Source texts of formatted documents:
::::::::

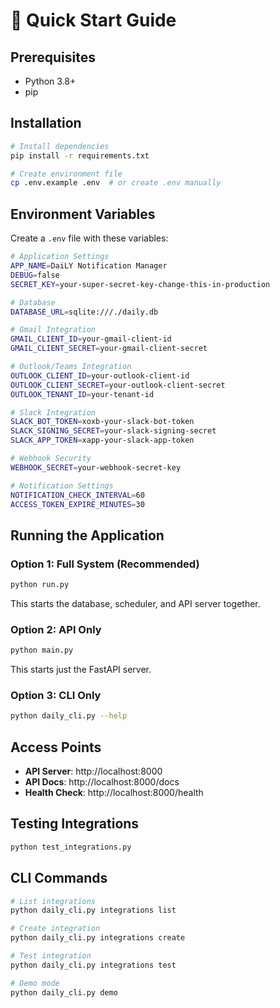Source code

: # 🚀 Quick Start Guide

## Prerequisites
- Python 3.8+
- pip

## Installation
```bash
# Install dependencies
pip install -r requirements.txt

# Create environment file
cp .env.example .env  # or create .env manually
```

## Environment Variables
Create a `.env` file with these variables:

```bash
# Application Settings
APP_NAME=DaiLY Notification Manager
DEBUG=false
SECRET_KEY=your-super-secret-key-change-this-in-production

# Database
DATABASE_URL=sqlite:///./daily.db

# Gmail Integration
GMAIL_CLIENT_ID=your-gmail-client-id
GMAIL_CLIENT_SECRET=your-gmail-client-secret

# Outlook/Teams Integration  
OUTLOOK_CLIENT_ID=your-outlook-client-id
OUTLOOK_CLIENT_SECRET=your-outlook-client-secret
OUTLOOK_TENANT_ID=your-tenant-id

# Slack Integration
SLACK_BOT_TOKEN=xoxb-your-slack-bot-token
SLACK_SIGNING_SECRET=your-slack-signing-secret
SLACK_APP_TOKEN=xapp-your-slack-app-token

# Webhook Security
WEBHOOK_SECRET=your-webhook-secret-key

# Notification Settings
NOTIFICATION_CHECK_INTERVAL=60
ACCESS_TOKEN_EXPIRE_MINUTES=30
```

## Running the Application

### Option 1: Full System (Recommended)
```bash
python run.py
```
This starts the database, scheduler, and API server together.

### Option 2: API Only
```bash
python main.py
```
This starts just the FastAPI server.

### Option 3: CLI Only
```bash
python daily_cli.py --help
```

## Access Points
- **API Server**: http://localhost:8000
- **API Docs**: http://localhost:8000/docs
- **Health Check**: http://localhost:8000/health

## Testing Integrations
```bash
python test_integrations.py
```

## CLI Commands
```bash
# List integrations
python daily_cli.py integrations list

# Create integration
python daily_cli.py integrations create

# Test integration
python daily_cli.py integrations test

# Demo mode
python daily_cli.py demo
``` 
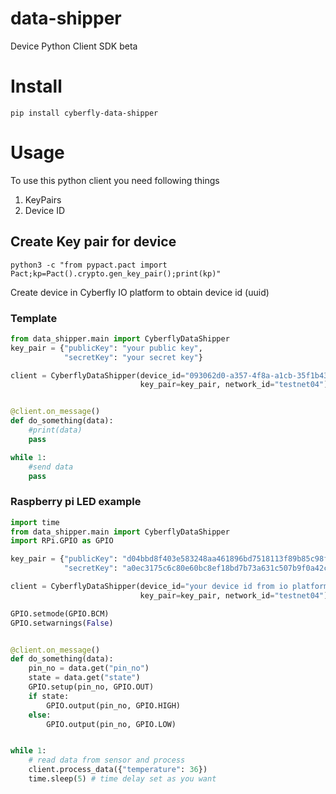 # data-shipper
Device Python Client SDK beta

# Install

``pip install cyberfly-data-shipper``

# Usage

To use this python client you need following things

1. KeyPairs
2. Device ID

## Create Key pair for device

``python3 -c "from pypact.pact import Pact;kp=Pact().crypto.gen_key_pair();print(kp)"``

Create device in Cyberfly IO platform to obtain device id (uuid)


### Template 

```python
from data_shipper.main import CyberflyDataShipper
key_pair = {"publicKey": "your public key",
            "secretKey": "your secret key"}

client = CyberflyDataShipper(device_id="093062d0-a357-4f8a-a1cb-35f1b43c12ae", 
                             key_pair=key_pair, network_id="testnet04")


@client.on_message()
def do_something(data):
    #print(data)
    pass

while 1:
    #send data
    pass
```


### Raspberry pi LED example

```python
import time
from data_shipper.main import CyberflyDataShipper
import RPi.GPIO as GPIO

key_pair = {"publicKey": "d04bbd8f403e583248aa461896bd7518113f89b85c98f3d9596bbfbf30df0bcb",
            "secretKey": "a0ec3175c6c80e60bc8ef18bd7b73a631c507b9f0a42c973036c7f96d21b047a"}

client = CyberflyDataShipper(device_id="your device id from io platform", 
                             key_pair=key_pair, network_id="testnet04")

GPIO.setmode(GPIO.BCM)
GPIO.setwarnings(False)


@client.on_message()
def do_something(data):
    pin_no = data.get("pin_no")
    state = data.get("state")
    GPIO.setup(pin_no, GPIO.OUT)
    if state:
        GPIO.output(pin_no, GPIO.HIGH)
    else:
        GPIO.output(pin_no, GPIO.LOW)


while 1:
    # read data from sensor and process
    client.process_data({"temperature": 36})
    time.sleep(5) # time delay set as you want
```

::::::::

# [Task requirements]
Count the lines in the records that contain the word "CyberflyDataShipper", and give only that number.

# [Answer]
4